• **Assigned task**
Produce a faithful copy of every record below, without the pictures.

(Pictures paired with source code)
- - - - -
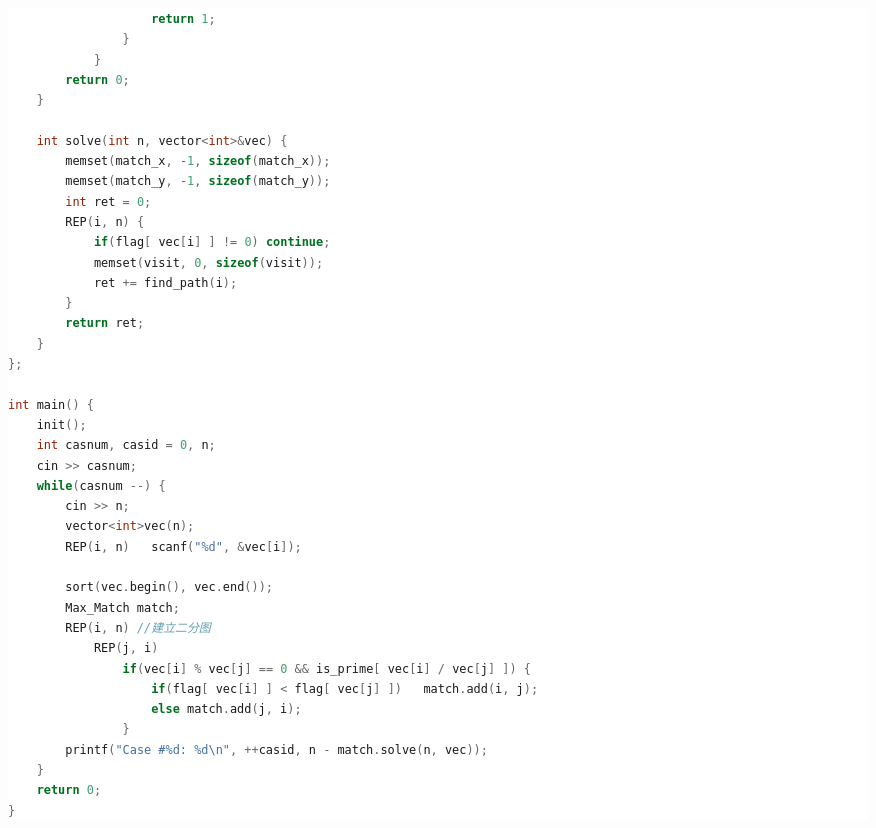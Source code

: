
 ```c++
                    return 1;
                }
            }
        return 0;
    }

    int solve(int n, vector<int>&vec) {
        memset(match_x, -1, sizeof(match_x));
        memset(match_y, -1, sizeof(match_y));
        int ret = 0;
        REP(i, n) {
            if(flag[ vec[i] ] != 0) continue;
            memset(visit, 0, sizeof(visit));
            ret += find_path(i);
        }
        return ret;
    }
};

int main() {
    init();
    int casnum, casid = 0, n;
    cin >> casnum;
    while(casnum --) {
        cin >> n;
        vector<int>vec(n);
        REP(i, n)   scanf("%d", &vec[i]);

        sort(vec.begin(), vec.end());
        Max_Match match;
        REP(i, n) //建立二分图
            REP(j, i)
                if(vec[i] % vec[j] == 0 && is_prime[ vec[i] / vec[j] ]) {
                    if(flag[ vec[i] ] < flag[ vec[j] ])   match.add(i, j);
                    else match.add(j, i);
                }
        printf("Case #%d: %d\n", ++casid, n - match.solve(n, vec));
    }
    return 0;
}
```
- - - - -
• **Answer to this problem**
Source code

:
 ```c++
                    return 1;
                }
            }
        return 0;
    }

    int solve(int n, vector<int>&vec) {
        memset(match_x, -1, sizeof(match_x));
        memset(match_y, -1, sizeof(match_y));
        int ret = 0;
        REP(i, n) {
            if(flag[ vec[i] ] != 0) continue;
            memset(visit, 0, sizeof(visit));
            ret += find_path(i);
        }
        return ret;
    }
};

int main() {
    init();
    int casnum, casid = 0, n;
    cin >> casnum;
    while(casnum --) {
        cin >> n;
        vector<int>vec(n);
        REP(i, n)   scanf("%d", &vec[i]);

        sort(vec.begin(), vec.end());
        Max_Match match;
        REP(i, n) //建立二分图
            REP(j, i)
                if(vec[i] % vec[j] == 0 && is_prime[ vec[i] / vec[j] ]) {
                    if(flag[ vec[i] ] < flag[ vec[j] ])   match.add(i, j);
                    else match.add(j, i);
                }
        printf("Case #%d: %d\n", ++casid, n - match.solve(n, vec));
    }
    return 0;
}
```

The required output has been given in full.